WHAT YOU SHOULD DO ▸
The data below holds a line containing "04060001a ಭೀಷ್ಮೇ ತು ಸಂಗ್ರಾಮಶಿರೋ ವಿಹಾಯ।" and a line containing "ಸ್ವಯಂ ವಿಗೃಹ್ಯಾರ್ಜುನಮಾಸಸಾದ।।"; please quote exactly those two lines and every line between them, and nothing else.

EXTRACTED INFORMATION ▸

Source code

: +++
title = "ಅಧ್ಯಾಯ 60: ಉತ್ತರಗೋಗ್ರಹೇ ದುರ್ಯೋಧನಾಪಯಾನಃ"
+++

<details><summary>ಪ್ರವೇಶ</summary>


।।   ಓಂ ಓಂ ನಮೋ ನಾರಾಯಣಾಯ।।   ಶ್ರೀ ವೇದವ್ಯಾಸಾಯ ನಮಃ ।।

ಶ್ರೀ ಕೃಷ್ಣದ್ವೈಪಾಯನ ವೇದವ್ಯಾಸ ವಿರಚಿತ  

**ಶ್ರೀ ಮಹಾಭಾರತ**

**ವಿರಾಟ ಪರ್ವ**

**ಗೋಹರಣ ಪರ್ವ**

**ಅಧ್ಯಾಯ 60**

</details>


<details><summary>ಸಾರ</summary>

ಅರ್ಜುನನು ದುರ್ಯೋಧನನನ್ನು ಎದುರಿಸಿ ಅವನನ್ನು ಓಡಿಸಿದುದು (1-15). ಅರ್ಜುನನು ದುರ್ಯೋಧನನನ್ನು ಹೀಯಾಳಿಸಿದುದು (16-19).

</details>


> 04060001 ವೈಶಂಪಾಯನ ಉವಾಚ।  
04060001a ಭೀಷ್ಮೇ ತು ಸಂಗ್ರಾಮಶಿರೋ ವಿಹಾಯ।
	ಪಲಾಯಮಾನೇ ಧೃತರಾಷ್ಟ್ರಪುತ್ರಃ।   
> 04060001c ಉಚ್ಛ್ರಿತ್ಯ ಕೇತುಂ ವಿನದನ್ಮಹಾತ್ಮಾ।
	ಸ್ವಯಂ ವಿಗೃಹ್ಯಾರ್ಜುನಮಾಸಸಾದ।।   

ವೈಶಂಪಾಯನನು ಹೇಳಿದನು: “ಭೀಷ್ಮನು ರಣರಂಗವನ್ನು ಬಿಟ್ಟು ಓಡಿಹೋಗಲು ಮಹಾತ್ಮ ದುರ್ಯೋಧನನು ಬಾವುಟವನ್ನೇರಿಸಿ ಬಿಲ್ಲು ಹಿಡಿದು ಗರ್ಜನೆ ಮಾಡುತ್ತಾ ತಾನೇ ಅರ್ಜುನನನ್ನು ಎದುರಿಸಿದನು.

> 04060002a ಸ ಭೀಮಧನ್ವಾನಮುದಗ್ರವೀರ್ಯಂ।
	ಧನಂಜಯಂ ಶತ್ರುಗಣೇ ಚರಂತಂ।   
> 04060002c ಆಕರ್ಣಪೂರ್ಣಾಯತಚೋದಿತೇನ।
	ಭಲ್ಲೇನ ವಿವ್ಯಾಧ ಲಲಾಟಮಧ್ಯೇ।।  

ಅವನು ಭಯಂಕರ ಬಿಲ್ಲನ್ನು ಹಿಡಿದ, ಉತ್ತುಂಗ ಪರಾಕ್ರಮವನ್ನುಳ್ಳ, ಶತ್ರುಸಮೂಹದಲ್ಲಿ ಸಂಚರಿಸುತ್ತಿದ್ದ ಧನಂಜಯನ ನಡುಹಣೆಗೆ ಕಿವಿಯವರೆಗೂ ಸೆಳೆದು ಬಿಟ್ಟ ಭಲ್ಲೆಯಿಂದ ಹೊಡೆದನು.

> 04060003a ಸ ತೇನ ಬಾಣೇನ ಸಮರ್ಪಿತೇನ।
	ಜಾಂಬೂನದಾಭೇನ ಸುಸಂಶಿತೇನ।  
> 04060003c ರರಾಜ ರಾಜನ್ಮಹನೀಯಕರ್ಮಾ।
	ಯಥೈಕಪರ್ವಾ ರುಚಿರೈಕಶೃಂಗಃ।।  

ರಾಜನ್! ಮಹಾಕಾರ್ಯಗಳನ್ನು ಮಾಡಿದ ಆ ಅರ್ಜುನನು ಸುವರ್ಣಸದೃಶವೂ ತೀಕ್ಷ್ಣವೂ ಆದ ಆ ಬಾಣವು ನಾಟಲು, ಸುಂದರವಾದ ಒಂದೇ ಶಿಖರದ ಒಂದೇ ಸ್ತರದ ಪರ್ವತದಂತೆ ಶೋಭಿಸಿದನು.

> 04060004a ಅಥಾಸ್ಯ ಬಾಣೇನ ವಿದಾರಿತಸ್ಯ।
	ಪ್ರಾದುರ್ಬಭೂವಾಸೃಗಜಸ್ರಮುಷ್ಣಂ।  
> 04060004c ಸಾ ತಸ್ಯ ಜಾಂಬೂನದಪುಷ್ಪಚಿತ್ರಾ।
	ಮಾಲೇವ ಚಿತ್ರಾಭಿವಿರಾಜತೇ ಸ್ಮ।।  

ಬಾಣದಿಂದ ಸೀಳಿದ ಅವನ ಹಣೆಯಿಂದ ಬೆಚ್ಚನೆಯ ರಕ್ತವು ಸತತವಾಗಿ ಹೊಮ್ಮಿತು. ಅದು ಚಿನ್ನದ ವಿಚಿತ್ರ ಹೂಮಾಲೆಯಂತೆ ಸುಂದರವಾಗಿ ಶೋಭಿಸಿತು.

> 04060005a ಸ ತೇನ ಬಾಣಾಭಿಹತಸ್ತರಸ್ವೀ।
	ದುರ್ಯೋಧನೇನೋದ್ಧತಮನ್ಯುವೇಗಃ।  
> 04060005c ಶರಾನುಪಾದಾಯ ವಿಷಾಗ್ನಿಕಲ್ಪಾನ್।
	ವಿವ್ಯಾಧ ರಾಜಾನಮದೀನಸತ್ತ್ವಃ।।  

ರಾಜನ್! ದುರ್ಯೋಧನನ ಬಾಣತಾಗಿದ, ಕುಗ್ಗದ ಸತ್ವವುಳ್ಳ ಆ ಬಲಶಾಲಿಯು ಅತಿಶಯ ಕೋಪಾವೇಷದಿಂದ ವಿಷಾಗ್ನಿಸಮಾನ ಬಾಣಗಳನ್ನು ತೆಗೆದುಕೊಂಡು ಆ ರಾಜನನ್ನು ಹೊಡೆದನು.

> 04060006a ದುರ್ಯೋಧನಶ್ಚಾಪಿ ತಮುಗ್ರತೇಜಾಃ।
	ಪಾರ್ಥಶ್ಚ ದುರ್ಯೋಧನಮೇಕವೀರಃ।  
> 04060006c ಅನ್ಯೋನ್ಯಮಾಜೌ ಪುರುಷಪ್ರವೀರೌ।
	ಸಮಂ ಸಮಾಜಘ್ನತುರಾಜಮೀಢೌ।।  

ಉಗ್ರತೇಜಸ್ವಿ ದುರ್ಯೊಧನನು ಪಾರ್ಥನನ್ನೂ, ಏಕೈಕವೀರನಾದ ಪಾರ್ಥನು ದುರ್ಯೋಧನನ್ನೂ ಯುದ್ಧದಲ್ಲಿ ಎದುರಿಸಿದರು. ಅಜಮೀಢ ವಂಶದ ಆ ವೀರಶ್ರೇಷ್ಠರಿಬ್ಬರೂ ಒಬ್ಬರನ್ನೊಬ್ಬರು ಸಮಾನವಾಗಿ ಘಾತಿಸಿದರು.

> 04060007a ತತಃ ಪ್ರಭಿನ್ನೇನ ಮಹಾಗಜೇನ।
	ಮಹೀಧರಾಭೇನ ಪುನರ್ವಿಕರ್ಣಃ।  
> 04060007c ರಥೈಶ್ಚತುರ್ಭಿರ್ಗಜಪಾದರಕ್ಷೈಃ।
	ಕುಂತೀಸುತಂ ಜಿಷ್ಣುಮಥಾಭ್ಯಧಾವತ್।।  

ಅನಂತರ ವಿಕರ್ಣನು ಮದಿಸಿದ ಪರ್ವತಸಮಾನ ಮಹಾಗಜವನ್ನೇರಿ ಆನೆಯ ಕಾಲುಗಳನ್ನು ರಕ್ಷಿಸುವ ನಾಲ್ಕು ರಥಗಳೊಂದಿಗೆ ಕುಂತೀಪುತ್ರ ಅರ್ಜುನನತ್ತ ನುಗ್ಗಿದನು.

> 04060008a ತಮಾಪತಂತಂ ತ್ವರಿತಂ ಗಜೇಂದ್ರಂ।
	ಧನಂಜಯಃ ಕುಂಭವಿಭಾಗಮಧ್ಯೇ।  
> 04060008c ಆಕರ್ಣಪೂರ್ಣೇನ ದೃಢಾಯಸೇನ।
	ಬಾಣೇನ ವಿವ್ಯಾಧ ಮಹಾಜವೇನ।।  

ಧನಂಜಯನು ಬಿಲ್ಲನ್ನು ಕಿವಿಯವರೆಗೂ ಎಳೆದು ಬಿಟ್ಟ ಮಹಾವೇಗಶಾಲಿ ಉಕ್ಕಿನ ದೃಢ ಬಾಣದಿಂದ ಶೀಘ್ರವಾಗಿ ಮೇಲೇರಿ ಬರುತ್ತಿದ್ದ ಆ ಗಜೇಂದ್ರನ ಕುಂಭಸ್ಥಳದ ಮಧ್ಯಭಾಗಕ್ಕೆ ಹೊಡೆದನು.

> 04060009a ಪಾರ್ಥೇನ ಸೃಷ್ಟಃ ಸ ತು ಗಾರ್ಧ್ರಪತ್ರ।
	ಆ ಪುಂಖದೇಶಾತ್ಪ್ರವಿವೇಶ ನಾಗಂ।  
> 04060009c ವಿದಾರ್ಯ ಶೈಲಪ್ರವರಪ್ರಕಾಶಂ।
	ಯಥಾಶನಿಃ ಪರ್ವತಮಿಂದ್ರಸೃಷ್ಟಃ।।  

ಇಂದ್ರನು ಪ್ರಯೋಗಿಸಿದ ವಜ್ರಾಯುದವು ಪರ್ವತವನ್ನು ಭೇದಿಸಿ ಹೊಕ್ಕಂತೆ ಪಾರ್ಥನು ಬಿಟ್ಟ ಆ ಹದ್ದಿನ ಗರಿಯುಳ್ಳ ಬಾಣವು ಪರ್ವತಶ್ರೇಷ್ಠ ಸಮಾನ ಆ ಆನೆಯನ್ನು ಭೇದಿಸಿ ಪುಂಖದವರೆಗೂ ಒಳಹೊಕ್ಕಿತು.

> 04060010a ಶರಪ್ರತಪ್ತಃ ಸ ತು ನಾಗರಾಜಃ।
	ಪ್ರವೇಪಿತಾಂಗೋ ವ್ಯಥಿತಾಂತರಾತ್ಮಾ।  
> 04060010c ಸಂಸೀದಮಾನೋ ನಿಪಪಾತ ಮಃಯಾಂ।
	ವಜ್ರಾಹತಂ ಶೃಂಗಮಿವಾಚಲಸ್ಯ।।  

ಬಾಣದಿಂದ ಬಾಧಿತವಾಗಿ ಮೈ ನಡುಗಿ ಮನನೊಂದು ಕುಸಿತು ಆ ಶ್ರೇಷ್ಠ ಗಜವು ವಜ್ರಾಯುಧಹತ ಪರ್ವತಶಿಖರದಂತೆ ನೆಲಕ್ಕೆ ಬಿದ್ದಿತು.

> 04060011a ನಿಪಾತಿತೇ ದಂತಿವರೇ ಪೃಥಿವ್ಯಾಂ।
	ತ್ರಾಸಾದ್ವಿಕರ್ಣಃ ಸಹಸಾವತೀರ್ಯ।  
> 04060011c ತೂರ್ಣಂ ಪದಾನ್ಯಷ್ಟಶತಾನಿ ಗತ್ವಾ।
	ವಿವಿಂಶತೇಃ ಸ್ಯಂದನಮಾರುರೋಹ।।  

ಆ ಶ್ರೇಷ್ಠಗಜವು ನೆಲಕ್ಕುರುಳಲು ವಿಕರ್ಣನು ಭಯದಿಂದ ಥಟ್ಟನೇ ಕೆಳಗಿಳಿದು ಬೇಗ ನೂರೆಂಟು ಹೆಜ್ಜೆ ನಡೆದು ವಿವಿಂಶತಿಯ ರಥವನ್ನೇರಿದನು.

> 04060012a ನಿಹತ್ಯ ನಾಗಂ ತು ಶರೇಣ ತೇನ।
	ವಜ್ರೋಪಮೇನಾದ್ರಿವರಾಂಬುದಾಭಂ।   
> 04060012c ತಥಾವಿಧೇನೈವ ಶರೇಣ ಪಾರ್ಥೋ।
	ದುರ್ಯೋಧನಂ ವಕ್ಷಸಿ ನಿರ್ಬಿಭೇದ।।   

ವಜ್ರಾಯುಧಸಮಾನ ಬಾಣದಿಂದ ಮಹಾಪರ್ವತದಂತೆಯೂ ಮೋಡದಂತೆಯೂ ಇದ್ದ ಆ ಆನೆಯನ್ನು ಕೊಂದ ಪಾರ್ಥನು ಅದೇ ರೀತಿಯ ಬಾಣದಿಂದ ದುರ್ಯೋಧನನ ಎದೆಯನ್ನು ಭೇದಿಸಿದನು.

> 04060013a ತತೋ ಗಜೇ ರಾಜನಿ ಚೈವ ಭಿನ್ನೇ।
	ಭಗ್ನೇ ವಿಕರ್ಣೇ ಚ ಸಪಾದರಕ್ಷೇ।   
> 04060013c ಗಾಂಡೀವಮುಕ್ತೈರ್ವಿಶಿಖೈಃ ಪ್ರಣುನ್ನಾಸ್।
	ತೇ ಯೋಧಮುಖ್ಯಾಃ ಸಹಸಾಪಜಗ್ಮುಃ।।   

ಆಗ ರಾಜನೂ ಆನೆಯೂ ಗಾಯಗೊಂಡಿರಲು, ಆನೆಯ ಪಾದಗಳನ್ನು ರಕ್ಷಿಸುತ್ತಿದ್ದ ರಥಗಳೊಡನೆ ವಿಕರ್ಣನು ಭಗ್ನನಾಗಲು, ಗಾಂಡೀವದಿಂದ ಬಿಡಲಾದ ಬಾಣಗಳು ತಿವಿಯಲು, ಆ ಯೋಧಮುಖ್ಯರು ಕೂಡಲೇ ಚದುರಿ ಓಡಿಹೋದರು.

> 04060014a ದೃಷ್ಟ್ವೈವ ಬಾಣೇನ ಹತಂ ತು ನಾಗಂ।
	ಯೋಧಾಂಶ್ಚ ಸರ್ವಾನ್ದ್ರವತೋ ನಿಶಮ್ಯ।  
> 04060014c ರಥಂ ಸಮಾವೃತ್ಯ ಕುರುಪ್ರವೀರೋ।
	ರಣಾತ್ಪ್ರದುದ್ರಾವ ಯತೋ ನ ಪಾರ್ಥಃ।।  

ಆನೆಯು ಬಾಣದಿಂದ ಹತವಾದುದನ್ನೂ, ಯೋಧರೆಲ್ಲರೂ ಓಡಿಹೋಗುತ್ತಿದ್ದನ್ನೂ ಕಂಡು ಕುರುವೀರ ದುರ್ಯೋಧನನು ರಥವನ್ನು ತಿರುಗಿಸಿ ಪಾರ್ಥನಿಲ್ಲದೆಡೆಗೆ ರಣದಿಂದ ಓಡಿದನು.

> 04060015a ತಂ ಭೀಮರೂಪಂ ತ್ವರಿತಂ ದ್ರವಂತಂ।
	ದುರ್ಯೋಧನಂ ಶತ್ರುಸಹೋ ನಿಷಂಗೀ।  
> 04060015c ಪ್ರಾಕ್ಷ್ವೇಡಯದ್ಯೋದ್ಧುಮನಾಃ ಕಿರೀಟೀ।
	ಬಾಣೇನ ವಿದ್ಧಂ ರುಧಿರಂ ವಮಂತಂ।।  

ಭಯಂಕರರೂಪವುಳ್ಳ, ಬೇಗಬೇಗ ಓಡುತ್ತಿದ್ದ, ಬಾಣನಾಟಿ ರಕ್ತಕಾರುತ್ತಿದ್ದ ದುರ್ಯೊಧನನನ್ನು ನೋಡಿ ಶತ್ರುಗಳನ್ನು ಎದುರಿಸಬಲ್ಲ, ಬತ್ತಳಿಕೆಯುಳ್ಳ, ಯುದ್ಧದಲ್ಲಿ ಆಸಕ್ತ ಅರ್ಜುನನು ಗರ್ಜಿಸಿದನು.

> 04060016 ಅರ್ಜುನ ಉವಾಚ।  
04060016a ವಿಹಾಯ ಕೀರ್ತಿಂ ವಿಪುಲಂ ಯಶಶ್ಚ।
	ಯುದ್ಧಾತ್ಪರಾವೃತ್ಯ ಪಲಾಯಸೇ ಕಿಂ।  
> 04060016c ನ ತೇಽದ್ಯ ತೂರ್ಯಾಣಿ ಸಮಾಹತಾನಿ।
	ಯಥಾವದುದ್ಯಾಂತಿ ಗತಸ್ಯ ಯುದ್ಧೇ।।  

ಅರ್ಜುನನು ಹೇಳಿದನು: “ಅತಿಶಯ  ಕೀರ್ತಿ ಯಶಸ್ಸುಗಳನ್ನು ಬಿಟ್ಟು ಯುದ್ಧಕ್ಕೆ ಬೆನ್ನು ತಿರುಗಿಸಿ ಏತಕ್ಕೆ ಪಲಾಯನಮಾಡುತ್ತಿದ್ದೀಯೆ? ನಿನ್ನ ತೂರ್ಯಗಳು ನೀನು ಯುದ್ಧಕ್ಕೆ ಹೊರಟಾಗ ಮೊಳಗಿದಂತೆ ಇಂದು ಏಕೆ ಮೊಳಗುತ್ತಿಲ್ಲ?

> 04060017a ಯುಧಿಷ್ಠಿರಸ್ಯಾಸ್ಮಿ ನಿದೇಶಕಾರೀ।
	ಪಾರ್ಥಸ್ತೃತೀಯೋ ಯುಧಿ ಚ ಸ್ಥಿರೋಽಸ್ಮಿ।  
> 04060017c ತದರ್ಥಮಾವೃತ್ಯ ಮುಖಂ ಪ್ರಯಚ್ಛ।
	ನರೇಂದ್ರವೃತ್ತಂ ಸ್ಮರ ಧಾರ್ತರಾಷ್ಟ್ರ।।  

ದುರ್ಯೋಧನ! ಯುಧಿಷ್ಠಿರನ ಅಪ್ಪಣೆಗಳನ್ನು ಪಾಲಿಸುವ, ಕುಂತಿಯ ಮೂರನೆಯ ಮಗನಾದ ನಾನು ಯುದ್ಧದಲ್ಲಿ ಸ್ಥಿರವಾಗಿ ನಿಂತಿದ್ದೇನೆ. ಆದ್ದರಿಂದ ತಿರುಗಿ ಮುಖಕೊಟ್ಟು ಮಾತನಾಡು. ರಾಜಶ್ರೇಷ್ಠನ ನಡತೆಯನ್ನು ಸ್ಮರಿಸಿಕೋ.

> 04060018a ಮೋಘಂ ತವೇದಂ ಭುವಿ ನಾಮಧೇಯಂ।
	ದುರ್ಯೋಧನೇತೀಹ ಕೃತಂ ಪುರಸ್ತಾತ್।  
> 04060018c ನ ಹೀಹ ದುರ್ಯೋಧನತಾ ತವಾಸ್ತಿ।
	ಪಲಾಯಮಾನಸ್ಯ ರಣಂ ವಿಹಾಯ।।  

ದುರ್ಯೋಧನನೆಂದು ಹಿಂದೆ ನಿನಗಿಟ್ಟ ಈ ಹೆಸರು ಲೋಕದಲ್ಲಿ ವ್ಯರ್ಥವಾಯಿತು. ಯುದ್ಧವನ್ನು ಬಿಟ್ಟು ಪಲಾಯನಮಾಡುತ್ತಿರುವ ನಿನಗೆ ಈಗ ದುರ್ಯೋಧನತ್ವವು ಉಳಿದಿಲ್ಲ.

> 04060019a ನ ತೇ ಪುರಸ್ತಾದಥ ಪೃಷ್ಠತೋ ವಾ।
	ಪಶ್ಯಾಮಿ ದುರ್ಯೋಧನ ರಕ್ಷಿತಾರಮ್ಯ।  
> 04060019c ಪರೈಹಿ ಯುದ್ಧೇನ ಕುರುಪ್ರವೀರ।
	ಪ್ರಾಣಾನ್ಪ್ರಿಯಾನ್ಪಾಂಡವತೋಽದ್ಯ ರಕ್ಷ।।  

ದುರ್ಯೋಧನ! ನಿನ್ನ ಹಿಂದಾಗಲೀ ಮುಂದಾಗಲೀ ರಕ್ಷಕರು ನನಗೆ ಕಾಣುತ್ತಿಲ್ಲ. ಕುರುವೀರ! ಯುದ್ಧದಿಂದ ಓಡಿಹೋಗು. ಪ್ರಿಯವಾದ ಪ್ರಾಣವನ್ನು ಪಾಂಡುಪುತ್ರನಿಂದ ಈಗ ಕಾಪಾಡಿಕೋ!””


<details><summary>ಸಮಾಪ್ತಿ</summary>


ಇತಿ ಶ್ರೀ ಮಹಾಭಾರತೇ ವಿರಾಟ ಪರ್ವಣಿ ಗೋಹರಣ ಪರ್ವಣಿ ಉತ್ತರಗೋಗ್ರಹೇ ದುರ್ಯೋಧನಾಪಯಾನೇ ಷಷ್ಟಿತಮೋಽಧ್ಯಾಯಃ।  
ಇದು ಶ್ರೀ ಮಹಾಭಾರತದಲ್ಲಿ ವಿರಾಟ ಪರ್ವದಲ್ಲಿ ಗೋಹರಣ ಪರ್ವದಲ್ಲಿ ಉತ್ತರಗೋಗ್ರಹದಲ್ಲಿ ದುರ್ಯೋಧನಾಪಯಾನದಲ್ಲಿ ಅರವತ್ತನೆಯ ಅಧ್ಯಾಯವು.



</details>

TASK RESPONSE ▸
04060001a ಭೀಷ್ಮೇ ತು ಸಂಗ್ರಾಮಶಿರೋ ವಿಹಾಯ।
	ಪಲಾಯಮಾನೇ ಧೃತರಾಷ್ಟ್ರಪುತ್ರಃ।   
> 04060001c ಉಚ್ಛ್ರಿತ್ಯ ಕೇತುಂ ವಿನದನ್ಮಹಾತ್ಮಾ।
	ಸ್ವಯಂ ವಿಗೃಹ್ಯಾರ್ಜುನಮಾಸಸಾದ।।   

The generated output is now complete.